It is not unduly harsh to the insurance societies to say it is obvious that they are not likely to be anxious to draw attention to, or to remedy, a form of over-insurance which is so highly profitable to themselves. All the premiums goes to them, when payments are limited to the legal amount of the insurance. The proposed local office could warn insured persons so that they might know that they were risking a penalty and probably the loss of the money by which they were over-insured. It is necessary to guard working people against the illegal action or unjust administration of the insurance societies. What can be done in that matter is strikingly illustrated by the work of Mr. W. E. Mashford, of Hull, who was alluded to by an hon. Member who spoke previously. Here was this man, not a wealthy man, working from enthusiasm for the subject. Testimony was paid to him by the committee of inquiry, because they gave up two and a half days to hearing his evidence. They were not able to adopt all his recommendations, but they expressed their belief in his sincerity and in the value of his work. The Industrial Assurance Commissioner visited Hull for the purpose of dealing with cases of dispute, and Mr. Mashford brought before the Commissioner, or assisted the policy-holders to bring, 36 cases, of which 21 were won, eight were lost, and six were adjourned. One was not dealt with. Only eight of the 36 were lost.

Here are a few particulars which he gave of the cases: For a widow, whose husband had been killed a short time previously, and whose child had been subsequently born, he reclaimed £30 13s. For another widow he reclaimed 19s. and for another 17s. 6d. For another poor woman who had six children to maintain, he reclaimed £15. For a man whose wife had disappeared, leaving him in charge of three children, he reclaimed £15. For another man, he secured £14, which is the fifth amount, according to Mr. Mashford, secured for this family this year. That is an interesting illustration of the point made in the report that some families hold a very large number of policies. In another case the husband had committed suicide and the widow was a physical wreck. How many people circumstanced as these people are, with burdens of very large young families, are likely to have the legal knowledge to enable them to know when they are being swindled? Why should their protection be left to a private agency? I do not know any counterpart of Mr. Mash-ford in any city, but I hope that some more organisations of the sort will be set up by private enterprise, although this is a thing which ought to be done by the community as a whole.

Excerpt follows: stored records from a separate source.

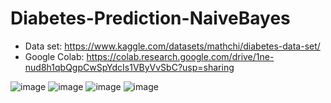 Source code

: # Diabetes-Prediction-NaiveBayes
- Data set: https://www.kaggle.com/datasets/mathchi/diabetes-data-set/
- Google Colab: https://colab.research.google.com/drive/1ne-nud8h1qbQgpCwSpYdcIs1VByVvSbC?usp=sharing

![image](https://github.com/Dill-Licious/Diabetes-Prediction-NaiveBayes/assets/128164799/58b47d96-0e3e-4730-b216-f433364c79b8)
![image](https://github.com/Dill-Licious/Diabetes-Prediction-NaiveBayes/assets/128164799/baec7f19-5eab-41a8-b2dd-76756347953e)
![image](https://github.com/Dill-Licious/Diabetes-Prediction-NaiveBayes/assets/128164799/3796776e-79d3-44de-884c-772b0b652dcf)
![image](https://github.com/Dill-Licious/Diabetes-Prediction-NaiveBayes/assets/128164799/07185fc8-719b-4c0d-81e5-c01bc6dfa403)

We are proud of the great mass of our social legislation, but in this respect the ordinary working man or woman has a very poor chance of knowing or enforcing a legal right without the advice and the constant assistance of some authority. Even in such a matter as housing, a provision was recently put into a Bill that local authorities might give advice to persons. That is the kind of thing which occurs only very rarely, but in the case which we are discussing there are 80,000,000 policies operating in this country, a number nearly double the figure of the entire population. The vast majority of those policies involve payments of about 2d. per week, and the average premium is £14 8s. Millions of weekly transactions are involved. Men come round and talk to the woman, because the man is out at work; and they are able to put up any sort of a tall story as to the benefits which she will get out of insurance. If ever there was a case where the ordinary individual needed the protection which only an agent of the community can give, here is such a case.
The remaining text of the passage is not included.